» Required action: Write out the records again, exactly. Nothing may be dropped.

[Stored dataset items]
☆ ☆ ☆ ☆
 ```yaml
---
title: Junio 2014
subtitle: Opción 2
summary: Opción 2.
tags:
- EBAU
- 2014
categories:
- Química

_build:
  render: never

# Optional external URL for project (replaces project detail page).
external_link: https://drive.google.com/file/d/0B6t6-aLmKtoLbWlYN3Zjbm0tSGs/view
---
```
☆ ☆ ☆ ☆
» Task output:
 ```yaml
---
title: Junio 2014
subtitle: Opción 2
summary: Opción 2.
tags:
- EBAU
- 2014
categories:
- Química

_build:
  render: never

# Optional external URL for project (replaces project detail page).
external_link: https://drive.google.com/file/d/0B6t6-aLmKtoLbWlYN3Zjbm0tSGs/view
---
```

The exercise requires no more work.